Segmentation question options

Demographic questions

The following questions can also be chosen but will only show you the number of responses; you cannot generate a segmented report using these questions.

Adding more questions will mean that it will take each employee longer to complete the survey, so only ask those questions that are meaningful in terms of the actions you will take. For example, if you will not choose different actions based on age or education, there is no reason to add these extra questions.

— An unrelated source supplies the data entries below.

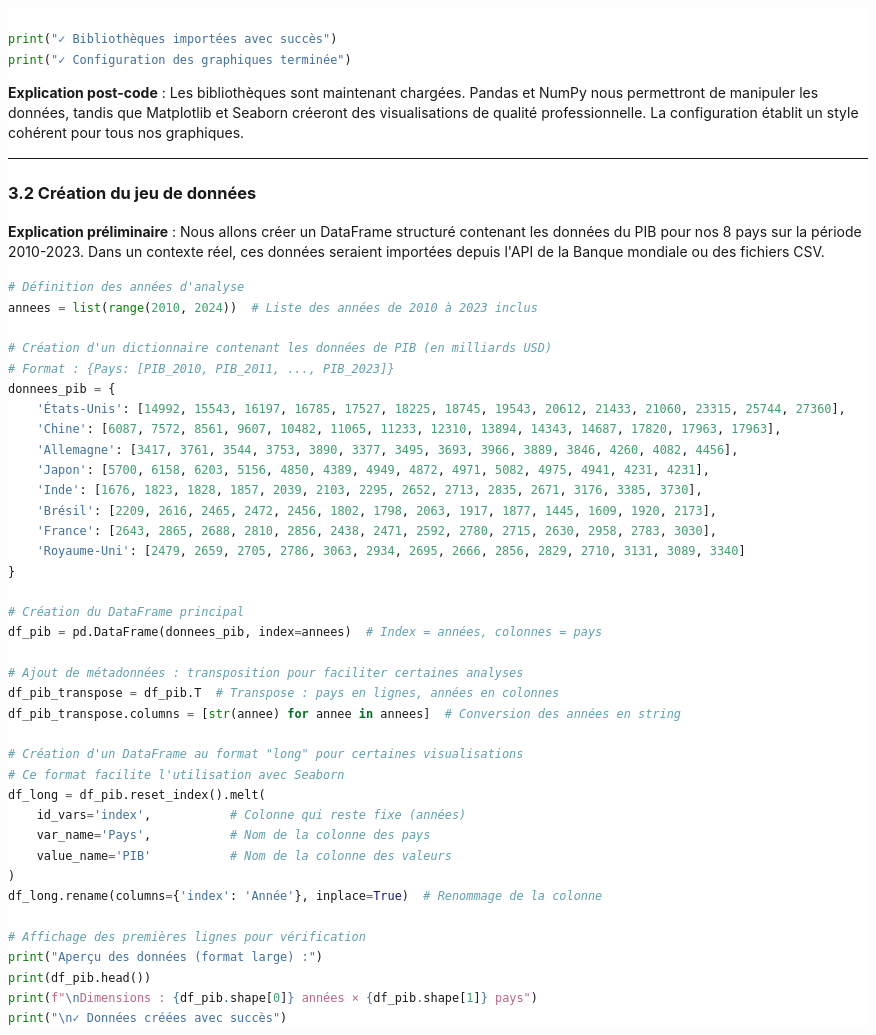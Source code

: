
 ```python

print("✓ Bibliothèques importées avec succès")
print("✓ Configuration des graphiques terminée")
```

**Explication post-code** : Les bibliothèques sont maintenant chargées. Pandas et NumPy nous permettront de manipuler les données, tandis que Matplotlib et Seaborn créeront des visualisations de qualité professionnelle. La configuration établit un style cohérent pour tous nos graphiques.

---

### 3.2 Création du jeu de données

**Explication préliminaire** : Nous allons créer un DataFrame structuré contenant les données du PIB pour nos 8 pays sur la période 2010-2023. Dans un contexte réel, ces données seraient importées depuis l'API de la Banque mondiale ou des fichiers CSV.

```python
# Définition des années d'analyse
annees = list(range(2010, 2024))  # Liste des années de 2010 à 2023 inclus

# Création d'un dictionnaire contenant les données de PIB (en milliards USD)
# Format : {Pays: [PIB_2010, PIB_2011, ..., PIB_2023]}
donnees_pib = {
    'États-Unis': [14992, 15543, 16197, 16785, 17527, 18225, 18745, 19543, 20612, 21433, 21060, 23315, 25744, 27360],
    'Chine': [6087, 7572, 8561, 9607, 10482, 11065, 11233, 12310, 13894, 14343, 14687, 17820, 17963, 17963],
    'Allemagne': [3417, 3761, 3544, 3753, 3890, 3377, 3495, 3693, 3966, 3889, 3846, 4260, 4082, 4456],
    'Japon': [5700, 6158, 6203, 5156, 4850, 4389, 4949, 4872, 4971, 5082, 4975, 4941, 4231, 4231],
    'Inde': [1676, 1823, 1828, 1857, 2039, 2103, 2295, 2652, 2713, 2835, 2671, 3176, 3385, 3730],
    'Brésil': [2209, 2616, 2465, 2472, 2456, 1802, 1798, 2063, 1917, 1877, 1445, 1609, 1920, 2173],
    'France': [2643, 2865, 2688, 2810, 2856, 2438, 2471, 2592, 2780, 2715, 2630, 2958, 2783, 3030],
    'Royaume-Uni': [2479, 2659, 2705, 2786, 3063, 2934, 2695, 2666, 2856, 2829, 2710, 3131, 3089, 3340]
}

# Création du DataFrame principal
df_pib = pd.DataFrame(donnees_pib, index=annees)  # Index = années, colonnes = pays

# Ajout de métadonnées : transposition pour faciliter certaines analyses
df_pib_transpose = df_pib.T  # Transpose : pays en lignes, années en colonnes
df_pib_transpose.columns = [str(annee) for annee in annees]  # Conversion des années en string

# Création d'un DataFrame au format "long" pour certaines visualisations
# Ce format facilite l'utilisation avec Seaborn
df_long = df_pib.reset_index().melt(
    id_vars='index',           # Colonne qui reste fixe (années)
    var_name='Pays',           # Nom de la colonne des pays
    value_name='PIB'           # Nom de la colonne des valeurs
)
df_long.rename(columns={'index': 'Année'}, inplace=True)  # Renommage de la colonne

# Affichage des premières lignes pour vérification
print("Aperçu des données (format large) :")
print(df_pib.head())
print(f"\nDimensions : {df_pib.shape[0]} années × {df_pib.shape[1]} pays")
print("\n✓ Données créées avec succès")
```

The optional demographic questions are:

  • How old are you?
  • What is the highest level of education that you have attained?
  • Are you a member of a union?
  • Which of the following best describes your seniority level within your company or organization? (For the previous question, the possible responses are: Junior Level, Mid-Level, Senior Level, Owner or No response. You may need to explain these to those who take the survey if they are not terms commonly used in your workplace.)
  • In your job, are you directly responsible for managing others?
  • (Only if the previous answer was yes…) In your job, about how many employees do you supervise on a day-to-day basis? Please indicate how many employees report to you directly and how many employees report to you indirectly (that is, how many employees report to supervisors who report to you).
  • For approximately how long have you been working for your present employer (in any capacity)?
  • For approximately how long have you been in your current position with your present employer?
  • Are you a shift worker?
  • What type(s) of shift(s) do you work?
  • On average, how many hours in total do you work per week?

Sending the survey out

After choosing what will be asked in your survey, send out the link to all employees and give them a deadline to complete it. Monitor your Dashboard to see the number of responses and send out reminders if there are not sufficient responses. It is ideal to have 100% of employees respond, as fewer than 75% may not give you a realistic measurement of psychological health and safety in your workplace.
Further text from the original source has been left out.